**WHAT THE TASK ASKS**
Except for the pictures, retype the records that follow exactly.

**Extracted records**
=-=-=
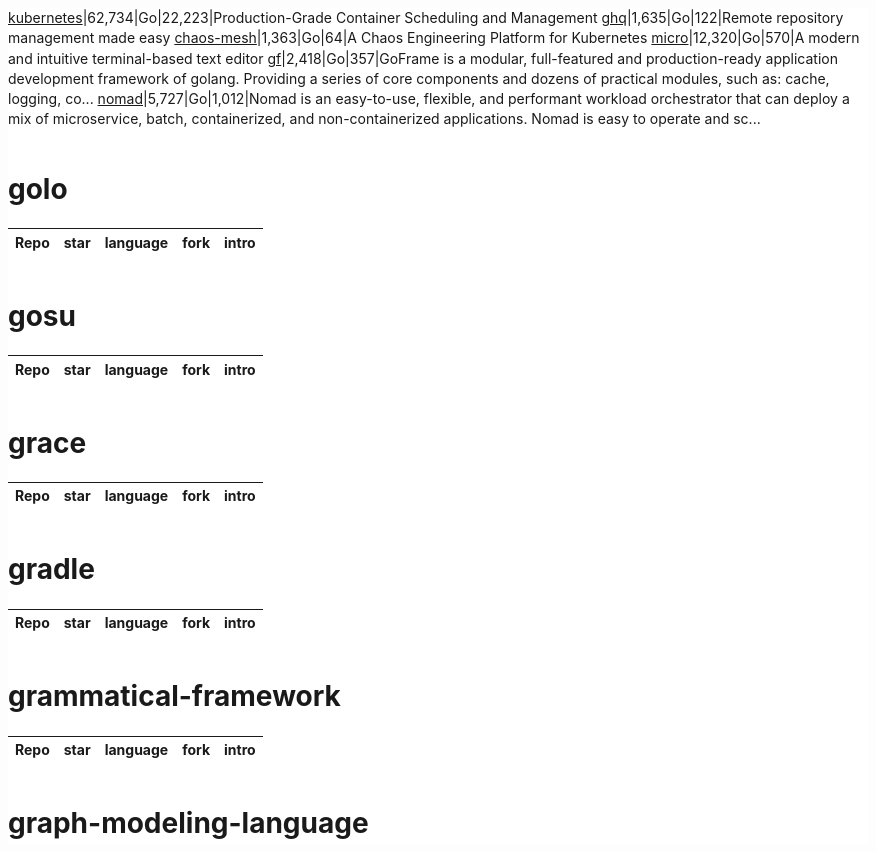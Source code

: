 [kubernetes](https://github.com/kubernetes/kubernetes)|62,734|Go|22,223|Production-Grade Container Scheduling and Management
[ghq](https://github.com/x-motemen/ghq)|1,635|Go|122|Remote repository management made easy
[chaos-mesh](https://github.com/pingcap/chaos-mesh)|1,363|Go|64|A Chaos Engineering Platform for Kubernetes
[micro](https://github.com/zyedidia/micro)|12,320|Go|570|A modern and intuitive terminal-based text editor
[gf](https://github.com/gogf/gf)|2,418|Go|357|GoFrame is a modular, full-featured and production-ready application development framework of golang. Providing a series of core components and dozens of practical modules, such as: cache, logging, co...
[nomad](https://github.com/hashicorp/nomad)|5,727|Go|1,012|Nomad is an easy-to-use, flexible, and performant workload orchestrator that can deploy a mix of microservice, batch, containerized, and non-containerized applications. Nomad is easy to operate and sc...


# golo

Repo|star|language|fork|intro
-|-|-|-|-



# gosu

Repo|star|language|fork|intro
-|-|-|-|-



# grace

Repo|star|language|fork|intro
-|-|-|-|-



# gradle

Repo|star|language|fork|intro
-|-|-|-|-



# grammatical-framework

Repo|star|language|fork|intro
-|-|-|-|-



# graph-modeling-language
=-=-=
**FINAL ANSWER**
Source code

: [kubernetes](https://github.com/kubernetes/kubernetes)|62,734|Go|22,223|Production-Grade Container Scheduling and Management
[ghq](https://github.com/x-motemen/ghq)|1,635|Go|122|Remote repository management made easy
[chaos-mesh](https://github.com/pingcap/chaos-mesh)|1,363|Go|64|A Chaos Engineering Platform for Kubernetes
[micro](https://github.com/zyedidia/micro)|12,320|Go|570|A modern and intuitive terminal-based text editor
[gf](https://github.com/gogf/gf)|2,418|Go|357|GoFrame is a modular, full-featured and production-ready application development framework of golang. Providing a series of core components and dozens of practical modules, such as: cache, logging, co...
[nomad](https://github.com/hashicorp/nomad)|5,727|Go|1,012|Nomad is an easy-to-use, flexible, and performant workload orchestrator that can deploy a mix of microservice, batch, containerized, and non-containerized applications. Nomad is easy to operate and sc...


# golo

Repo|star|language|fork|intro
-|-|-|-|-



# gosu

Repo|star|language|fork|intro
-|-|-|-|-



# grace

Repo|star|language|fork|intro
-|-|-|-|-



# gradle

Repo|star|language|fork|intro
-|-|-|-|-



# grammatical-framework

Repo|star|language|fork|intro
-|-|-|-|-



# graph-modeling-language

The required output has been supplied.